*** DATA EXTRACTS Section Begins ***
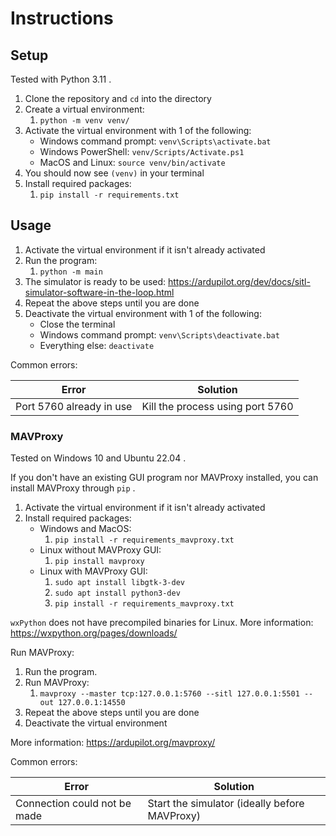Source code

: # Instructions

## Setup

Tested with Python 3.11 .

1. Clone the repository and `cd` into the directory
1. Create a virtual environment:
    1. `python -m venv venv/`
1. Activate the virtual environment with 1 of the following:
    * Windows command prompt: `venv\Scripts\activate.bat`
    * Windows PowerShell: `venv/Scripts/Activate.ps1`
    * MacOS and Linux: `source venv/bin/activate`
1. You should now see `(venv)` in your terminal
1. Install required packages:
    1. `pip install -r requirements.txt`

## Usage

1. Activate the virtual environment if it isn't already activated
1. Run the program:
    1. `python -m main`
1. The simulator is ready to be used: https://ardupilot.org/dev/docs/sitl-simulator-software-in-the-loop.html
1. Repeat the above steps until you are done
1. Deactivate the virtual environment with 1 of the following:
    * Close the terminal
    * Windows command prompt: `venv\Scripts\deactivate.bat`
    * Everything else: `deactivate`

Common errors:

| Error                    | Solution                         |
|--------------------------|----------------------------------|
| Port 5760 already in use | Kill the process using port 5760 |

### MAVProxy

Tested on Windows 10 and Ubuntu 22.04 .

If you don't have an existing GUI program nor MAVProxy installed, you can install MAVProxy through `pip` .

1. Activate the virtual environment if it isn't already activated
1. Install required packages:
    * Windows and MacOS:
        1. `pip install -r requirements_mavproxy.txt`
    * Linux without MAVProxy GUI:
        1. `pip install mavproxy`
    * Linux with MAVProxy GUI:
        1. `sudo apt install libgtk-3-dev`
        1. `sudo apt install python3-dev`
        1. `pip install -r requirements_mavproxy.txt`

`wxPython` does not have precompiled binaries for Linux. More information: https://wxpython.org/pages/downloads/

Run MAVProxy:
1. Run the program.
1. Run MAVProxy:
    1. `mavproxy --master tcp:127.0.0.1:5760 --sitl 127.0.0.1:5501 --out 127.0.0.1:14550`
1. Repeat the above steps until you are done
1. Deactivate the virtual environment

More information: https://ardupilot.org/mavproxy/

Common errors:

| Error                        | Solution                                      |
|------------------------------|-----------------------------------------------|
| Connection could not be made | Start the simulator (ideally before MAVProxy) |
*** DATA EXTRACTS Section Ends ***
## WHAT YOU ARE ASKED TO DO
Pictures are to be excluded; the records themselves are to be reproduced exactly.

## RESULT
Source code

: # Instructions

## Setup

Tested with Python 3.11 .

1. Clone the repository and `cd` into the directory
1. Create a virtual environment:
    1. `python -m venv venv/`
1. Activate the virtual environment with 1 of the following:
    * Windows command prompt: `venv\Scripts\activate.bat`
    * Windows PowerShell: `venv/Scripts/Activate.ps1`
    * MacOS and Linux: `source venv/bin/activate`
1. You should now see `(venv)` in your terminal
1. Install required packages:
    1. `pip install -r requirements.txt`

## Usage

1. Activate the virtual environment if it isn't already activated
1. Run the program:
    1. `python -m main`
1. The simulator is ready to be used: https://ardupilot.org/dev/docs/sitl-simulator-software-in-the-loop.html
1. Repeat the above steps until you are done
1. Deactivate the virtual environment with 1 of the following:
    * Close the terminal
    * Windows command prompt: `venv\Scripts\deactivate.bat`
    * Everything else: `deactivate`

Common errors:

| Error                    | Solution                         |
|--------------------------|----------------------------------|
| Port 5760 already in use | Kill the process using port 5760 |

### MAVProxy

Tested on Windows 10 and Ubuntu 22.04 .

If you don't have an existing GUI program nor MAVProxy installed, you can install MAVProxy through `pip` .

1. Activate the virtual environment if it isn't already activated
1. Install required packages:
    * Windows and MacOS:
        1. `pip install -r requirements_mavproxy.txt`
    * Linux without MAVProxy GUI:
        1. `pip install mavproxy`
    * Linux with MAVProxy GUI:
        1. `sudo apt install libgtk-3-dev`
        1. `sudo apt install python3-dev`
        1. `pip install -r requirements_mavproxy.txt`

`wxPython` does not have precompiled binaries for Linux. More information: https://wxpython.org/pages/downloads/

Run MAVProxy:
1. Run the program.
1. Run MAVProxy:
    1. `mavproxy --master tcp:127.0.0.1:5760 --sitl 127.0.0.1:5501 --out 127.0.0.1:14550`
1. Repeat the above steps until you are done
1. Deactivate the virtual environment

More information: https://ardupilot.org/mavproxy/

Common errors:

| Error                        | Solution                                      |
|------------------------------|-----------------------------------------------|
| Connection could not be made | Start the simulator (ideally before MAVProxy) |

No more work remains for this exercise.